**TASK REQUIREMENTS:**
Leaving the pictures aside, return all of the data below exactly.

----- INPUT -----

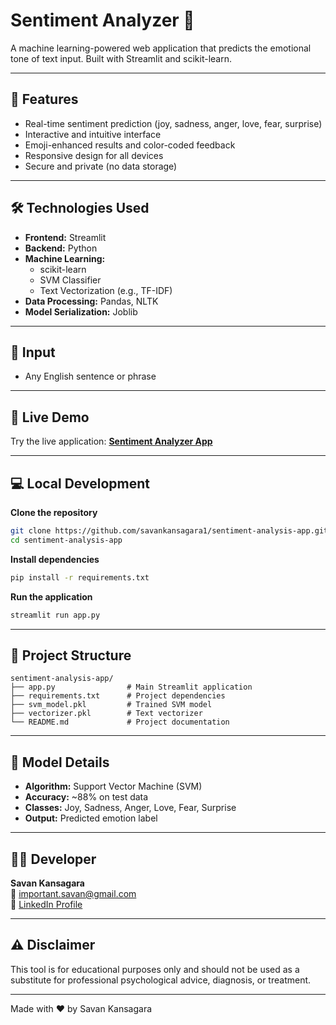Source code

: # Sentiment Analyzer 💬

A machine learning-powered web application that predicts the emotional tone of text input. Built with Streamlit and scikit-learn.

---

## 🌟 Features

- Real-time sentiment prediction (joy, sadness, anger, love, fear, surprise)
- Interactive and intuitive interface
- Emoji-enhanced results and color-coded feedback
- Responsive design for all devices
- Secure and private (no data storage)

---

## 🛠️ Technologies Used

- **Frontend:** Streamlit
- **Backend:** Python
- **Machine Learning:**  
  - scikit-learn  
  - SVM Classifier  
  - Text Vectorization (e.g., TF-IDF)
- **Data Processing:** Pandas, NLTK
- **Model Serialization:** Joblib

---

## 📝 Input

- Any English sentence or phrase

---

## 🚀 Live Demo

Try the live application: **[Sentiment Analyzer App](https://sentimentchecker.streamlit.app/)**

---

## 💻 Local Development

**Clone the repository**
```sh
git clone https://github.com/savankansagara1/sentiment-analysis-app.git
cd sentiment-analysis-app
```

**Install dependencies**
```sh
pip install -r requirements.txt
```

**Run the application**
```sh
streamlit run app.py
```

---

## 📁 Project Structure

```
sentiment-analysis-app/
├── app.py                # Main Streamlit application
├── requirements.txt      # Project dependencies
├── svm_model.pkl         # Trained SVM model
├── vectorizer.pkl        # Text vectorizer
└── README.md             # Project documentation
```

---

## 🔑 Model Details

- **Algorithm:** Support Vector Machine (SVM)
- **Accuracy:** ~88% on test data
- **Classes:** Joy, Sadness, Anger, Love, Fear, Surprise
- **Output:** Predicted emotion label

---

## 👨‍💻 Developer

**Savan Kansagara**  
📧 important.savan@gmail.com  
💼 [LinkedIn Profile](https://www.linkedin.com/in/savan-kansagara/)

---

## ⚠️ Disclaimer

This tool is for educational purposes only and should not be used as a substitute for professional psychological advice, diagnosis, or treatment.

---

Made with ❤️ by Savan Kansagara
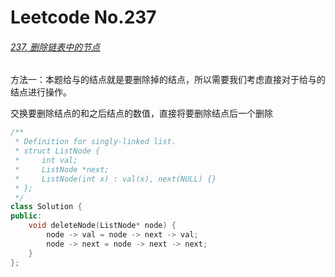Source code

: # Leetcode No.237

###### [237. 删除链表中的节点](https://leetcode-cn.com/problems/delete-node-in-a-linked-list/)

方法一：本题给与的结点就是要删除掉的结点，所以需要我们考虑直接对于给与的结点进行操作。

交换要删除结点的和之后结点的数值，直接将要删除结点后一个删除

```c++
/**
 * Definition for singly-linked list.
 * struct ListNode {
 *     int val;
 *     ListNode *next;
 *     ListNode(int x) : val(x), next(NULL) {}
 * };
 */
class Solution {
public:
    void deleteNode(ListNode* node) {
        node -> val = node -> next -> val;
        node -> next = node -> next -> next;
    }
};
```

-----

**RESULT OF THIS TASK:**
Source code

: # Sentiment Analyzer 💬

A machine learning-powered web application that predicts the emotional tone of text input. Built with Streamlit and scikit-learn.

---

## 🌟 Features

- Real-time sentiment prediction (joy, sadness, anger, love, fear, surprise)
- Interactive and intuitive interface
- Emoji-enhanced results and color-coded feedback
- Responsive design for all devices
- Secure and private (no data storage)

---

## 🛠️ Technologies Used

- **Frontend:** Streamlit
- **Backend:** Python
- **Machine Learning:**  
  - scikit-learn  
  - SVM Classifier  
  - Text Vectorization (e.g., TF-IDF)
- **Data Processing:** Pandas, NLTK
- **Model Serialization:** Joblib

---

## 📝 Input

- Any English sentence or phrase

---

## 🚀 Live Demo

Try the live application: **[Sentiment Analyzer App](https://sentimentchecker.streamlit.app/)**

---

## 💻 Local Development

**Clone the repository**
```sh
git clone https://github.com/savankansagara1/sentiment-analysis-app.git
cd sentiment-analysis-app
```

**Install dependencies**
```sh
pip install -r requirements.txt
```

**Run the application**
```sh
streamlit run app.py
```

---

## 📁 Project Structure

```
sentiment-analysis-app/
├── app.py                # Main Streamlit application
├── requirements.txt      # Project dependencies
├── svm_model.pkl         # Trained SVM model
├── vectorizer.pkl        # Text vectorizer
└── README.md             # Project documentation
```

---

## 🔑 Model Details

- **Algorithm:** Support Vector Machine (SVM)
- **Accuracy:** ~88% on test data
- **Classes:** Joy, Sadness, Anger, Love, Fear, Surprise
- **Output:** Predicted emotion label

---

## 👨‍💻 Developer

**Savan Kansagara**  
📧 important.savan@gmail.com  
💼 [LinkedIn Profile](https://www.linkedin.com/in/savan-kansagara/)

---

## ⚠️ Disclaimer

This tool is for educational purposes only and should not be used as a substitute for professional psychological advice, diagnosis, or treatment.

---

Made with ❤️ by Savan Kansagara
Source code

: # Leetcode No.237

###### [237. 删除链表中的节点](https://leetcode-cn.com/problems/delete-node-in-a-linked-list/)

方法一：本题给与的结点就是要删除掉的结点，所以需要我们考虑直接对于给与的结点进行操作。

交换要删除结点的和之后结点的数值，直接将要删除结点后一个删除

```c++
/**
 * Definition for singly-linked list.
 * struct ListNode {
 *     int val;
 *     ListNode *next;
 *     ListNode(int x) : val(x), next(NULL) {}
 * };
 */
class Solution {
public:
    void deleteNode(ListNode* node) {
        node -> val = node -> next -> val;
        node -> next = node -> next -> next;
    }
};
```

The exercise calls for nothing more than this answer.